Uma droga que aumenta a inteligência não serve só pra trabalhar, certo? Teoricamente, ela serve para
qualquer coisa que envolva inteligência – inclusive as divertidas. Decido pegar para ler um livro meio
cabeçudo, que há tempos estou querendo começar. A leitura flui depressa, mais do que seria normal.
Mas isso não elimina o fato de que o livro é chato. Logo desisto.

Dia 27 – Domingo

Domingo é dia de descanso. Resolvo não tomar a droga e aproveitar pra cair em prazeres mundanos.
Saio, como, bebo e converso a valer, e vou dormir bem tarde.

Dia 28 – Segunda-feira

Acho que exagerei na minha folga. Acordo cansado, lesado, com a cabeça patinando… Bem segunda-
feira. E bem que a tal pílula da inteligência podia me ajudar agora. E ajuda. Duas horas depois de tomar
o comprimido, estou 100%. Na verdade, mais que isso.
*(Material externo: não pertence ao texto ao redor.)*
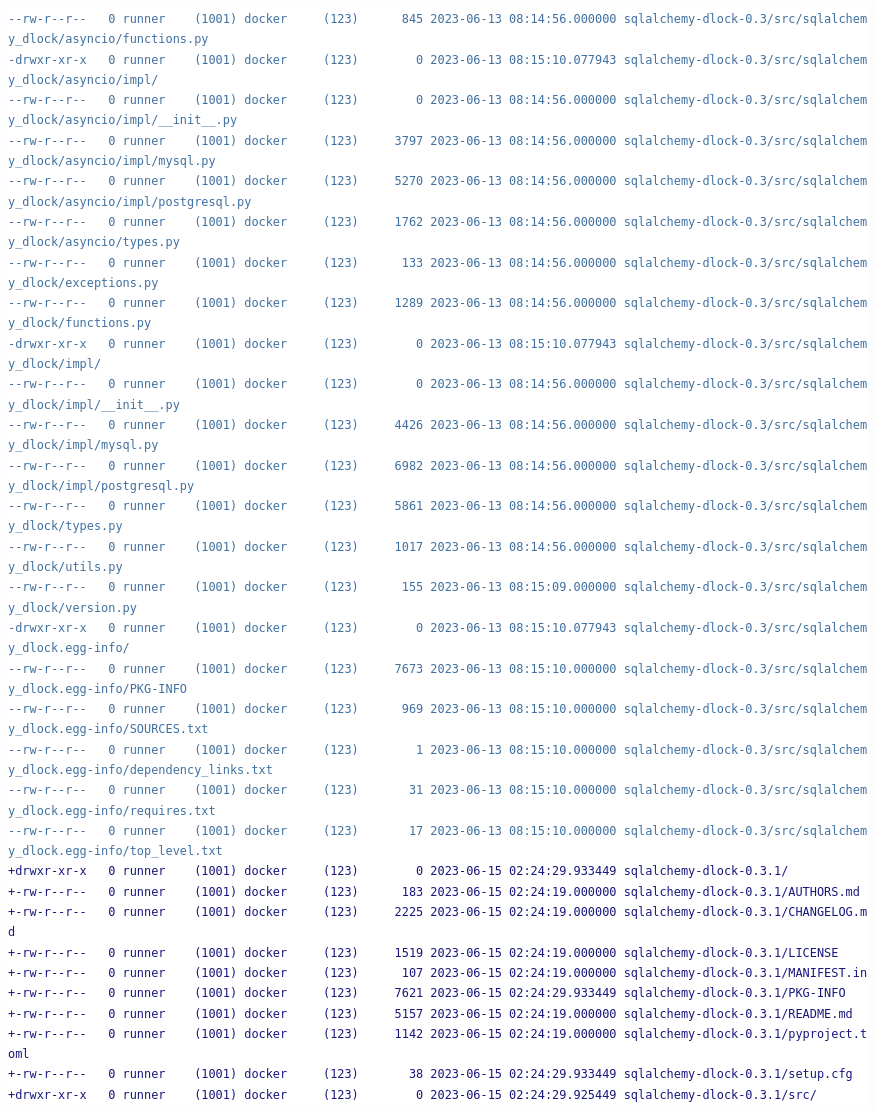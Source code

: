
 ```diff
--rw-r--r--   0 runner    (1001) docker     (123)      845 2023-06-13 08:14:56.000000 sqlalchemy-dlock-0.3/src/sqlalchemy_dlock/asyncio/functions.py
-drwxr-xr-x   0 runner    (1001) docker     (123)        0 2023-06-13 08:15:10.077943 sqlalchemy-dlock-0.3/src/sqlalchemy_dlock/asyncio/impl/
--rw-r--r--   0 runner    (1001) docker     (123)        0 2023-06-13 08:14:56.000000 sqlalchemy-dlock-0.3/src/sqlalchemy_dlock/asyncio/impl/__init__.py
--rw-r--r--   0 runner    (1001) docker     (123)     3797 2023-06-13 08:14:56.000000 sqlalchemy-dlock-0.3/src/sqlalchemy_dlock/asyncio/impl/mysql.py
--rw-r--r--   0 runner    (1001) docker     (123)     5270 2023-06-13 08:14:56.000000 sqlalchemy-dlock-0.3/src/sqlalchemy_dlock/asyncio/impl/postgresql.py
--rw-r--r--   0 runner    (1001) docker     (123)     1762 2023-06-13 08:14:56.000000 sqlalchemy-dlock-0.3/src/sqlalchemy_dlock/asyncio/types.py
--rw-r--r--   0 runner    (1001) docker     (123)      133 2023-06-13 08:14:56.000000 sqlalchemy-dlock-0.3/src/sqlalchemy_dlock/exceptions.py
--rw-r--r--   0 runner    (1001) docker     (123)     1289 2023-06-13 08:14:56.000000 sqlalchemy-dlock-0.3/src/sqlalchemy_dlock/functions.py
-drwxr-xr-x   0 runner    (1001) docker     (123)        0 2023-06-13 08:15:10.077943 sqlalchemy-dlock-0.3/src/sqlalchemy_dlock/impl/
--rw-r--r--   0 runner    (1001) docker     (123)        0 2023-06-13 08:14:56.000000 sqlalchemy-dlock-0.3/src/sqlalchemy_dlock/impl/__init__.py
--rw-r--r--   0 runner    (1001) docker     (123)     4426 2023-06-13 08:14:56.000000 sqlalchemy-dlock-0.3/src/sqlalchemy_dlock/impl/mysql.py
--rw-r--r--   0 runner    (1001) docker     (123)     6982 2023-06-13 08:14:56.000000 sqlalchemy-dlock-0.3/src/sqlalchemy_dlock/impl/postgresql.py
--rw-r--r--   0 runner    (1001) docker     (123)     5861 2023-06-13 08:14:56.000000 sqlalchemy-dlock-0.3/src/sqlalchemy_dlock/types.py
--rw-r--r--   0 runner    (1001) docker     (123)     1017 2023-06-13 08:14:56.000000 sqlalchemy-dlock-0.3/src/sqlalchemy_dlock/utils.py
--rw-r--r--   0 runner    (1001) docker     (123)      155 2023-06-13 08:15:09.000000 sqlalchemy-dlock-0.3/src/sqlalchemy_dlock/version.py
-drwxr-xr-x   0 runner    (1001) docker     (123)        0 2023-06-13 08:15:10.077943 sqlalchemy-dlock-0.3/src/sqlalchemy_dlock.egg-info/
--rw-r--r--   0 runner    (1001) docker     (123)     7673 2023-06-13 08:15:10.000000 sqlalchemy-dlock-0.3/src/sqlalchemy_dlock.egg-info/PKG-INFO
--rw-r--r--   0 runner    (1001) docker     (123)      969 2023-06-13 08:15:10.000000 sqlalchemy-dlock-0.3/src/sqlalchemy_dlock.egg-info/SOURCES.txt
--rw-r--r--   0 runner    (1001) docker     (123)        1 2023-06-13 08:15:10.000000 sqlalchemy-dlock-0.3/src/sqlalchemy_dlock.egg-info/dependency_links.txt
--rw-r--r--   0 runner    (1001) docker     (123)       31 2023-06-13 08:15:10.000000 sqlalchemy-dlock-0.3/src/sqlalchemy_dlock.egg-info/requires.txt
--rw-r--r--   0 runner    (1001) docker     (123)       17 2023-06-13 08:15:10.000000 sqlalchemy-dlock-0.3/src/sqlalchemy_dlock.egg-info/top_level.txt
+drwxr-xr-x   0 runner    (1001) docker     (123)        0 2023-06-15 02:24:29.933449 sqlalchemy-dlock-0.3.1/
+-rw-r--r--   0 runner    (1001) docker     (123)      183 2023-06-15 02:24:19.000000 sqlalchemy-dlock-0.3.1/AUTHORS.md
+-rw-r--r--   0 runner    (1001) docker     (123)     2225 2023-06-15 02:24:19.000000 sqlalchemy-dlock-0.3.1/CHANGELOG.md
+-rw-r--r--   0 runner    (1001) docker     (123)     1519 2023-06-15 02:24:19.000000 sqlalchemy-dlock-0.3.1/LICENSE
+-rw-r--r--   0 runner    (1001) docker     (123)      107 2023-06-15 02:24:19.000000 sqlalchemy-dlock-0.3.1/MANIFEST.in
+-rw-r--r--   0 runner    (1001) docker     (123)     7621 2023-06-15 02:24:29.933449 sqlalchemy-dlock-0.3.1/PKG-INFO
+-rw-r--r--   0 runner    (1001) docker     (123)     5157 2023-06-15 02:24:19.000000 sqlalchemy-dlock-0.3.1/README.md
+-rw-r--r--   0 runner    (1001) docker     (123)     1142 2023-06-15 02:24:19.000000 sqlalchemy-dlock-0.3.1/pyproject.toml
+-rw-r--r--   0 runner    (1001) docker     (123)       38 2023-06-15 02:24:29.933449 sqlalchemy-dlock-0.3.1/setup.cfg
+drwxr-xr-x   0 runner    (1001) docker     (123)        0 2023-06-15 02:24:29.925449 sqlalchemy-dlock-0.3.1/src/
```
Parece que faço o trabalho de 4 dias em apenas
1. Não estou mais inteligente. Mas estou mais funcional.

Dia 29 – Terça-feira

Hoje é dia de fazer meu segundo teste de QI. Não contei para vocês, mas antes de começar esta
experiência meu QI foi avaliado, numa prova com dezenas de testes, por uma neurologista. E hoje, sob o
efeito do modafinil, vou refazer a avaliação. É uma sequência de tarefas mentais bem exigentes, que
leva duas horas. Em alguns testes, que avaliam e forçam a atenção de maneira mecânica (encontrar
certas figuras numa lista, por exemplo), sinto que estou arrebentando. Outros testes, como os de
memória e raciocínio verbal, ficam mais difíceis.

30 – Quarta-feira

Hoje é o último dia da experiência. Mas decido jogar fora o último comprimido e parar por aqui. Sim, o
modafinil me deixou mais focado. E me ajudou a pensar mais. Mas o estado de superconcentração não
é natural – eu senti, o tempo todo, minha mente sendo modificada à força pela droga. É bem ruim.
Recebo um email da neurologista, com o resultado dos testes e duas surpresas. Primeira: sob o efeito
do modafinil, meu QI abaixou 8 pontos. Segunda: tecnicamente, sou superdotado – sem tomar o
remédio, meu QI é 150 (a média da população é 100). Acho que é o suficiente, né? Aê!